I recently worked through this for four high-noise production alert policies on a GCP project. Here's how I approached it.
Finding the Right Data Source
The obvious first step — querying the Cloud Monitoring incidents API — turned out not to exist in a useful form.
Three things I tried that didn't work:
gcloud alpha monitoring incidents list— not available in the current gcloud version- Cloud Monitoring REST API v2 incidents endpoint — returned 404
- Querying
jsonPayload.incident.statein Cloud Logging — wrong log format, returned nothing
What actually worked: querying Cloud Logging for the log name monitoring.googleapis.com/ViolationOpenEventv1. This log captures one entry each time an alert policy fires.
gcloud logging read \
'logName="projects/spg-zpc-p/logs/monitoring.googleapis.com%2FViolationOpenEventv1"' \
--project=spg-zpc-p \
--freshness=30d \
--limit=1000 \
--format=json
Two fields matter in those log entries: labels.policy_display_name (the alert name) and labels.verbose_message. Use verbose_message, not terse_message — terse truncates the actual metric value, which is the number you need to decide whether the threshold is wrong or just the window.
The Data
Firing counts over 30 days in production:
| Alert Policy | Fires / 30 days |
|---|---|
| PPME Container Error Logs | 568 |
| Envirovue Read Request Abuse | 235 |
| NL CPU Usage Exceed 80% | 111 |
| HAProxy Container Error Logs | 25 |
568 fires in 30 days is approximately 19 per day, or one every 75 minutes. That's not alerting. That's noise that's training the on-call team to ignore the paging system.
The Fixes
PPME Container Error Logs: threshold 50 → 200
The verbose_message data showed normal operation producing 100–180 error log lines per evaluation window. The threshold of 50 was catching routine churn. Tripling it to 200 puts the alert above the observed noise floor while still catching genuine error spikes.
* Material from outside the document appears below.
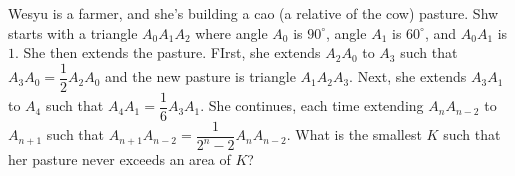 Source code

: Wesyu is a farmer, and she's building a cao (a relative of the cow) pasture.  Shw starts with a triangle $A_0A_1A_2$ where angle $A_0$ is $90^\circ$, angle $A_1$ is $60^\circ$, and $A_0A_1$ is $1$.  She then extends the pasture.  FIrst, she extends $A_2A_0$ to $A_3$ such that $A_3A_0=\dfrac12A_2A_0$ and the new pasture is triangle $A_1A_2A_3$.  Next, she extends $A_3A_1$ to $A_4$ such that $A_4A_1=\dfrac16A_3A_1$.  She continues, each time extending $A_nA_{n-2}$ to $A_{n+1}$ such that $A_{n+1}A_{n-2}=\dfrac1{2^n-2}A_nA_{n-2}$.  What is the smallest $K$ such that her pasture never exceeds an area of $K$?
Envirovue Read Request Abuse: threshold 5 → 20
This alert was designed to catch API abuse patterns. The firing data showed request counts of 8–15 at the time of firing — legitimate traffic from expected usage patterns during peak hours. The new threshold of 20 better separates noise from actual abuse.
NL CPU Usage Exceed 80%: duration 1 min → 5 min
This one was conceptually different, and it's the most interesting fix in the set.
The CPU values at the time of firing were consistently near 80% — the threshold itself was not wrong. The problem was the evaluation window. A 1-minute window measures instantaneous state. It fires on any transient spike during a deployment or batch operation, even if CPU returns to normal in 90 seconds. A 5-minute window measures sustained load. That's what you actually care about for infrastructure sizing decisions.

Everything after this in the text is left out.